Exercise directions: Everything in the records below must be repeated exactly, except the pictures.

Exercise input:
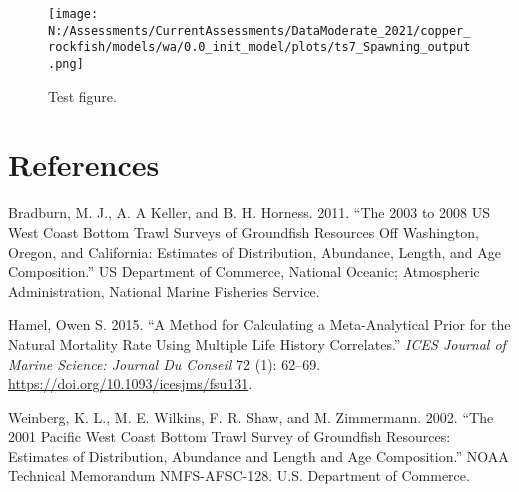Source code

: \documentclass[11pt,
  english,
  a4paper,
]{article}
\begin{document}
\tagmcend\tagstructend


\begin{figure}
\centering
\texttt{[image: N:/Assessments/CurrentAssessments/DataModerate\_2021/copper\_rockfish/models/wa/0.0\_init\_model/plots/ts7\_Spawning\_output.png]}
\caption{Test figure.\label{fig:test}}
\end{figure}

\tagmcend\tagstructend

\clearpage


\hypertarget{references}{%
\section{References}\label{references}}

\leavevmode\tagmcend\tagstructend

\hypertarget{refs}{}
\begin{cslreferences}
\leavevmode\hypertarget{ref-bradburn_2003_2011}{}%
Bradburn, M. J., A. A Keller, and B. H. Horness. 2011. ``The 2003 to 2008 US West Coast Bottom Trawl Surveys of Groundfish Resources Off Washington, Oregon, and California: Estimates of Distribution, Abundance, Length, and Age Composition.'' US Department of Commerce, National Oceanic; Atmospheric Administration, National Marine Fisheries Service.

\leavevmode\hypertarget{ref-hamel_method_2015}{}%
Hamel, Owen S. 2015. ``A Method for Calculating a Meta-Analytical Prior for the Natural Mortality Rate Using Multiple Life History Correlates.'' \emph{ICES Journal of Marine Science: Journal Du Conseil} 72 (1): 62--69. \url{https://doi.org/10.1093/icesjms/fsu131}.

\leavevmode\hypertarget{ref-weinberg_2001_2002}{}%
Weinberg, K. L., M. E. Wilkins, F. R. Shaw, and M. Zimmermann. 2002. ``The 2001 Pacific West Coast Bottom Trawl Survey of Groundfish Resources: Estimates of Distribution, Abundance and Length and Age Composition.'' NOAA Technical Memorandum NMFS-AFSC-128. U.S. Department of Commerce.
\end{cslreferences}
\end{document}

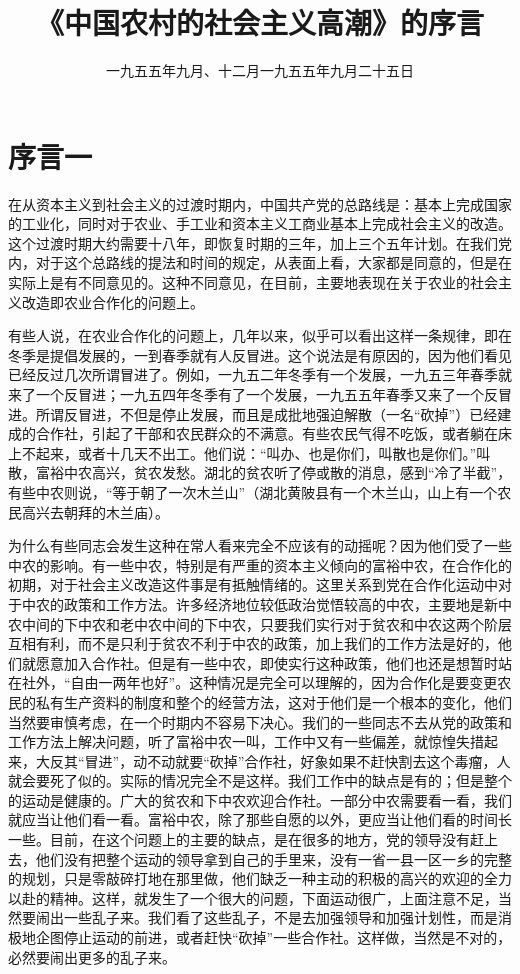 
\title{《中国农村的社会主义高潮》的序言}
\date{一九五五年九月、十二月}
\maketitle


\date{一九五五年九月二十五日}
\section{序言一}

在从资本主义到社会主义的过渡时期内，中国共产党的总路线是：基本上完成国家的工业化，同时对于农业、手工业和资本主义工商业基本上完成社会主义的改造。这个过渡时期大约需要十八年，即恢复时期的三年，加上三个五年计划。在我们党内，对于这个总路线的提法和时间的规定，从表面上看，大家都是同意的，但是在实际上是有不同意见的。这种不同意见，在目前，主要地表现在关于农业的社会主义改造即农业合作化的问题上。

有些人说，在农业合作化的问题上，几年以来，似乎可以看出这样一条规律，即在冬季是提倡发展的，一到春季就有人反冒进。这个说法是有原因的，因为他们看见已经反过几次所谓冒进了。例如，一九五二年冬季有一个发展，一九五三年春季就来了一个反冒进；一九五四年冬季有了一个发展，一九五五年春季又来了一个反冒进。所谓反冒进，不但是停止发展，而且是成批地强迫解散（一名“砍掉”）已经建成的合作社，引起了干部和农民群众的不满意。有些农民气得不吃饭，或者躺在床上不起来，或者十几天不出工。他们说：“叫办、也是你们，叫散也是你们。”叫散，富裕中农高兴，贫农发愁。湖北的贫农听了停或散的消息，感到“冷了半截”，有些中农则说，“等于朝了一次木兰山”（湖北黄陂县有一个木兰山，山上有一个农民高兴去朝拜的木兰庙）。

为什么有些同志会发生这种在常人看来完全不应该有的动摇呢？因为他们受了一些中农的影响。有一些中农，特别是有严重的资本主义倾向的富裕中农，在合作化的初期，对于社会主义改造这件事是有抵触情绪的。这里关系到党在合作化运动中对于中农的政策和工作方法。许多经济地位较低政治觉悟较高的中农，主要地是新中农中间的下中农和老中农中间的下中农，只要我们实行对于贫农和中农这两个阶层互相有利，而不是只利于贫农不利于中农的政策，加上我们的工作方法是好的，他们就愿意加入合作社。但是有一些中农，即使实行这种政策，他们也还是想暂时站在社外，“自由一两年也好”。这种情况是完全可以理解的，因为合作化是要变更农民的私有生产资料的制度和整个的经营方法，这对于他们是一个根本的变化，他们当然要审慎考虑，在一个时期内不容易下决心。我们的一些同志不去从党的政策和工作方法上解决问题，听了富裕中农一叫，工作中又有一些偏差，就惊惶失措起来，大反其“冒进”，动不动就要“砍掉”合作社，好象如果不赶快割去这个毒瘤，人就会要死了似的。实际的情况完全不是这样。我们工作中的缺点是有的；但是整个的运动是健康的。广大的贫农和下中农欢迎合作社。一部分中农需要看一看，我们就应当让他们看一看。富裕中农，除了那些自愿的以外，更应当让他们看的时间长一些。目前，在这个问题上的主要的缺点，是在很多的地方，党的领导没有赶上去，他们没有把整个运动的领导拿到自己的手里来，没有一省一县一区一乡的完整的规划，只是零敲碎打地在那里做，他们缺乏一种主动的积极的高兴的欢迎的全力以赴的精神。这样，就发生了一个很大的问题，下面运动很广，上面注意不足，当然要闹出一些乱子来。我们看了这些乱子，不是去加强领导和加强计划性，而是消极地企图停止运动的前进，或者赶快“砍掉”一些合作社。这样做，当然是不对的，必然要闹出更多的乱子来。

Solved exercise:
Source code

: \documentclass[11pt,
  english,
  a4paper,
]{article}
\begin{document}
\tagmcend\tagstructend


\begin{figure}
\centering
\texttt{[image: N:/Assessments/CurrentAssessments/DataModerate\_2021/copper\_rockfish/models/wa/0.0\_init\_model/plots/ts7\_Spawning\_output.png]}
\caption{Test figure.\label{fig:test}}
\end{figure}

\tagmcend\tagstructend

\clearpage


\hypertarget{references}{%
\section{References}\label{references}}

\leavevmode\tagmcend\tagstructend

\hypertarget{refs}{}
\begin{cslreferences}
\leavevmode\hypertarget{ref-bradburn_2003_2011}{}%
Bradburn, M. J., A. A Keller, and B. H. Horness. 2011. ``The 2003 to 2008 US West Coast Bottom Trawl Surveys of Groundfish Resources Off Washington, Oregon, and California: Estimates of Distribution, Abundance, Length, and Age Composition.'' US Department of Commerce, National Oceanic; Atmospheric Administration, National Marine Fisheries Service.

\leavevmode\hypertarget{ref-hamel_method_2015}{}%
Hamel, Owen S. 2015. ``A Method for Calculating a Meta-Analytical Prior for the Natural Mortality Rate Using Multiple Life History Correlates.'' \emph{ICES Journal of Marine Science: Journal Du Conseil} 72 (1): 62--69. \url{https://doi.org/10.1093/icesjms/fsu131}.

\leavevmode\hypertarget{ref-weinberg_2001_2002}{}%
Weinberg, K. L., M. E. Wilkins, F. R. Shaw, and M. Zimmermann. 2002. ``The 2001 Pacific West Coast Bottom Trawl Survey of Groundfish Resources: Estimates of Distribution, Abundance and Length and Age Composition.'' NOAA Technical Memorandum NMFS-AFSC-128. U.S. Department of Commerce.
\end{cslreferences}
\end{document}

\title{《中国农村的社会主义高潮》的序言}
\date{一九五五年九月、十二月}
\maketitle


\date{一九五五年九月二十五日}
\section{序言一}

在从资本主义到社会主义的过渡时期内，中国共产党的总路线是：基本上完成国家的工业化，同时对于农业、手工业和资本主义工商业基本上完成社会主义的改造。这个过渡时期大约需要十八年，即恢复时期的三年，加上三个五年计划。在我们党内，对于这个总路线的提法和时间的规定，从表面上看，大家都是同意的，但是在实际上是有不同意见的。这种不同意见，在目前，主要地表现在关于农业的社会主义改造即农业合作化的问题上。

有些人说，在农业合作化的问题上，几年以来，似乎可以看出这样一条规律，即在冬季是提倡发展的，一到春季就有人反冒进。这个说法是有原因的，因为他们看见已经反过几次所谓冒进了。例如，一九五二年冬季有一个发展，一九五三年春季就来了一个反冒进；一九五四年冬季有了一个发展，一九五五年春季又来了一个反冒进。所谓反冒进，不但是停止发展，而且是成批地强迫解散（一名“砍掉”）已经建成的合作社，引起了干部和农民群众的不满意。有些农民气得不吃饭，或者躺在床上不起来，或者十几天不出工。他们说：“叫办、也是你们，叫散也是你们。”叫散，富裕中农高兴，贫农发愁。湖北的贫农听了停或散的消息，感到“冷了半截”，有些中农则说，“等于朝了一次木兰山”（湖北黄陂县有一个木兰山，山上有一个农民高兴去朝拜的木兰庙）。

为什么有些同志会发生这种在常人看来完全不应该有的动摇呢？因为他们受了一些中农的影响。有一些中农，特别是有严重的资本主义倾向的富裕中农，在合作化的初期，对于社会主义改造这件事是有抵触情绪的。这里关系到党在合作化运动中对于中农的政策和工作方法。许多经济地位较低政治觉悟较高的中农，主要地是新中农中间的下中农和老中农中间的下中农，只要我们实行对于贫农和中农这两个阶层互相有利，而不是只利于贫农不利于中农的政策，加上我们的工作方法是好的，他们就愿意加入合作社。但是有一些中农，即使实行这种政策，他们也还是想暂时站在社外，“自由一两年也好”。这种情况是完全可以理解的，因为合作化是要变更农民的私有生产资料的制度和整个的经营方法，这对于他们是一个根本的变化，他们当然要审慎考虑，在一个时期内不容易下决心。我们的一些同志不去从党的政策和工作方法上解决问题，听了富裕中农一叫，工作中又有一些偏差，就惊惶失措起来，大反其“冒进”，动不动就要“砍掉”合作社，好象如果不赶快割去这个毒瘤，人就会要死了似的。实际的情况完全不是这样。我们工作中的缺点是有的；但是整个的运动是健康的。广大的贫农和下中农欢迎合作社。一部分中农需要看一看，我们就应当让他们看一看。富裕中农，除了那些自愿的以外，更应当让他们看的时间长一些。目前，在这个问题上的主要的缺点，是在很多的地方，党的领导没有赶上去，他们没有把整个运动的领导拿到自己的手里来，没有一省一县一区一乡的完整的规划，只是零敲碎打地在那里做，他们缺乏一种主动的积极的高兴的欢迎的全力以赴的精神。这样，就发生了一个很大的问题，下面运动很广，上面注意不足，当然要闹出一些乱子来。我们看了这些乱子，不是去加强领导和加强计划性，而是消极地企图停止运动的前进，或者赶快“砍掉”一些合作社。这样做，当然是不对的，必然要闹出更多的乱子来。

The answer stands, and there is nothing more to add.